• [EXERCISE DIRECTIONS] The required output is a copy of each line in the material below that includes "category".

• [GIVEN DATA]

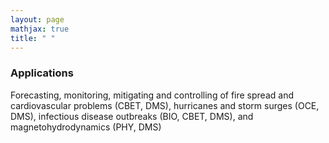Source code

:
 ```yaml
---
layout: page
mathjax: true
title: " "
---
```


### **Applications**

Forecasting, monitoring, mitigating and controlling of fire spread and cardiovascular problems (CBET, DMS), hurricanes and storm surges (OCE, DMS), infectious disease outbreaks (BIO, CBET, DMS), and magnetohydrodynamics (PHY, DMS)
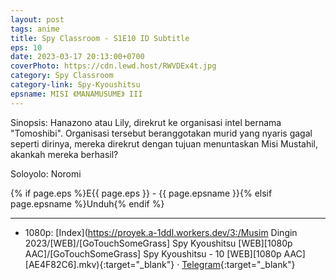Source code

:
 ```yaml
---
layout: post
tags: anime
title: Spy Classroom - S1E10 ID Subtitle
eps: 10
date: 2023-03-17 20:13:00+0700
coverPhoto: https://cdn.lewd.host/RWVDEx4t.jpg
category: Spy Classroom
category-link: Spy-Kyoushitsu
epsname: MISI 《MANAMUSUME》 III
---
```


Sinopsis: Hanazono atau Lily, direkrut ke organisasi intel bernama "Tomoshibi". Organisasi tersebut beranggotakan murid yang nyaris gagal seperti dirinya, mereka direkrut dengan tujuan menuntaskan Misi Mustahil, akankah mereka berhasil?

Soloyolo: Noromi

{% if page.eps %}E{{ page.eps }} - {{ page.epsname }}{% elsif page.epsname %}Unduh{% endif %}

---
- 1080p: [Index](https://proyek.a-1ddl.workers.dev/3:/Musim Dingin 2023/[WEB]/[GoTouchSomeGrass] Spy Kyoushitsu [WEB][1080p AAC]/[GoTouchSomeGrass] Spy Kyoushitsu - 10 [WEB][1080p AAC][AE4F82C6].mkv){:target="_blank"} &middot; [Telegram](https://t.me/a1fansubweeklies/241){:target="_blank"}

• [EXERCISE OUTPUT]
category: Spy Classroom
category-link: Spy-Kyoushitsu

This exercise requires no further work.